L’Aurigny avait quitté Bordeaux, et de jour en jour la mer changeait d’aspect. Par les belles matinées, sous une face dorée, elle colorait ses ombres d’un bleu de pierre. Les rivages de Lanzarote apparurent à bâbord, appuyant leurs nappes de sables à leurs crêtes découpées. Un matin, on se trouva devant Dakar, qui est aujourd’hui une ville à la mode d’Europe. Le bateau était maintenant couvert de toiles qui le protégeaient du soleil. Après les houles de l’alizé, on arriva dans une mer calme, sous un ciel blanc. Des averses commencèrent à tomber. Et de nouveau le ciel se rasséréna. La brise qui soufflait naguère de l’arrière, venait maintenant de l’avant. Les étoiles du pôle Nord, que nous avions laissées derrière nous, se perdaient dans la brume de l’horizon quitté, tandis que les étoiles du pôle Sud apparaissaient à l’autre bout du ciel, sur l’horizon à atteindre. La Croix du Sud traçait le soir son losange dans les haubans de misaine, accompagnée des deux étoiles brillantes du Centaure. Toute la machine du monde tournait autour de notre ligne de marche comme autour d’un axe, et le splendide Orion dessinait l’équateur.

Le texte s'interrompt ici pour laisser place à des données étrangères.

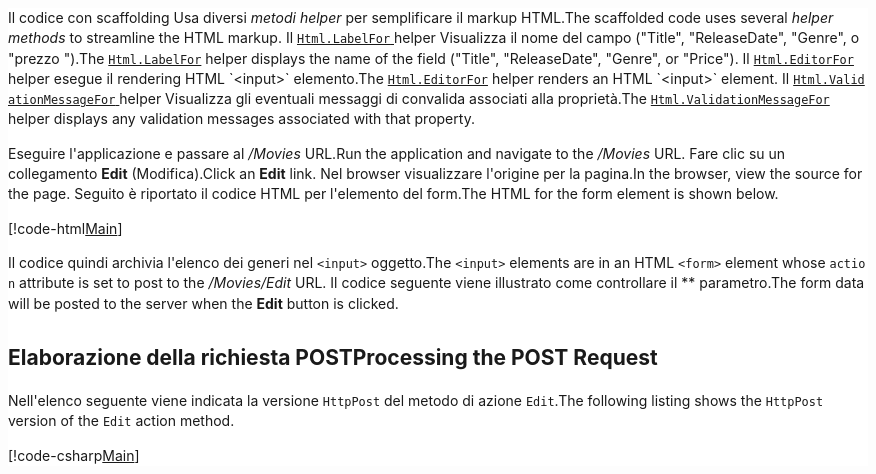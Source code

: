 <span data-ttu-id="7ba9c-139">Il codice con scaffolding Usa diversi *metodi helper* per semplificare il markup HTML.</span><span class="sxs-lookup"><span data-stu-id="7ba9c-139">The scaffolded code uses several *helper methods* to streamline the HTML markup.</span></span> <span data-ttu-id="7ba9c-140">Il [ `Html.LabelFor` ](https://msdn.microsoft.com/library/gg401864(VS.98).aspx) helper Visualizza il nome del campo (&quot;Title&quot;, &quot;ReleaseDate&quot;, &quot;Genre&quot;, o &quot;prezzo &quot;).</span><span class="sxs-lookup"><span data-stu-id="7ba9c-140">The [`Html.LabelFor`](https://msdn.microsoft.com/library/gg401864(VS.98).aspx) helper displays the name of the field (&quot;Title&quot;, &quot;ReleaseDate&quot;, &quot;Genre&quot;, or &quot;Price&quot;).</span></span> <span data-ttu-id="7ba9c-141">Il [ `Html.EditorFor` ](https://msdn.microsoft.com/library/system.web.mvc.html.editorextensions.editorfor(VS.98).aspx) helper esegue il rendering HTML `<input>` elemento.</span><span class="sxs-lookup"><span data-stu-id="7ba9c-141">The [`Html.EditorFor`](https://msdn.microsoft.com/library/system.web.mvc.html.editorextensions.editorfor(VS.98).aspx) helper renders an HTML `<input>` element.</span></span> <span data-ttu-id="7ba9c-142">Il [ `Html.ValidationMessageFor` ](https://msdn.microsoft.com/library/system.web.mvc.html.validationextensions.validationmessagefor(VS.98).aspx) helper Visualizza gli eventuali messaggi di convalida associati alla proprietà.</span><span class="sxs-lookup"><span data-stu-id="7ba9c-142">The [`Html.ValidationMessageFor`](https://msdn.microsoft.com/library/system.web.mvc.html.validationextensions.validationmessagefor(VS.98).aspx) helper displays any validation messages associated with that property.</span></span>

<span data-ttu-id="7ba9c-143">Eseguire l'applicazione e passare al */Movies* URL.</span><span class="sxs-lookup"><span data-stu-id="7ba9c-143">Run the application and navigate to the */Movies* URL.</span></span> <span data-ttu-id="7ba9c-144">Fare clic su un collegamento **Edit** (Modifica).</span><span class="sxs-lookup"><span data-stu-id="7ba9c-144">Click an **Edit** link.</span></span> <span data-ttu-id="7ba9c-145">Nel browser visualizzare l'origine per la pagina.</span><span class="sxs-lookup"><span data-stu-id="7ba9c-145">In the browser, view the source for the page.</span></span> <span data-ttu-id="7ba9c-146">Seguito è riportato il codice HTML per l'elemento del form.</span><span class="sxs-lookup"><span data-stu-id="7ba9c-146">The HTML for the form element is shown below.</span></span>

[!code-html[Main](examining-the-edit-methods-and-edit-view/samples/sample5.html?highlight=7,10-11)]

<span data-ttu-id="7ba9c-147">Il codice quindi archivia l'elenco dei generi nel `<input>` oggetto.</span><span class="sxs-lookup"><span data-stu-id="7ba9c-147">The `<input>` elements are in an HTML `<form>` element whose `action` attribute is set to post to the */Movies/Edit* URL.</span></span> <span data-ttu-id="7ba9c-148">Il codice seguente viene illustrato come controllare il ** parametro.</span><span class="sxs-lookup"><span data-stu-id="7ba9c-148">The form data will be posted to the server when the **Edit** button is clicked.</span></span>

## <a name="processing-the-post-request"></a><span data-ttu-id="7ba9c-149">Elaborazione della richiesta POST</span><span class="sxs-lookup"><span data-stu-id="7ba9c-149">Processing the POST Request</span></span>

<span data-ttu-id="7ba9c-150">Nell'elenco seguente viene indicata la versione `HttpPost` del metodo di azione `Edit`.</span><span class="sxs-lookup"><span data-stu-id="7ba9c-150">The following listing shows the `HttpPost` version of the `Edit` action method.</span></span>

[!code-csharp[Main](examining-the-edit-methods-and-edit-view/samples/sample6.cs)]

Chaque journée était plus courte que la précédente. Un jour le soleil, se levant dans les brumes, laissa entrevoir un rocher vertical, pareil à une borne immense. On longeait des crêtes noires de palmiers et de longues plages de sables. Une île portait un château vert pâle, où un empereur avait été enfermé. Les eaux, bleues comme celles de la baie de Naples, étaient limitées par un cercle immense de montagnes. C’était la baie de Rio-de-Janeiro. On navigua ensuite sur une mer peu profonde. Il fallait stopper et jeter la sonde qui ramenait des fragments délicats de corail. Un soir, le bateau passa devant une ville illuminée.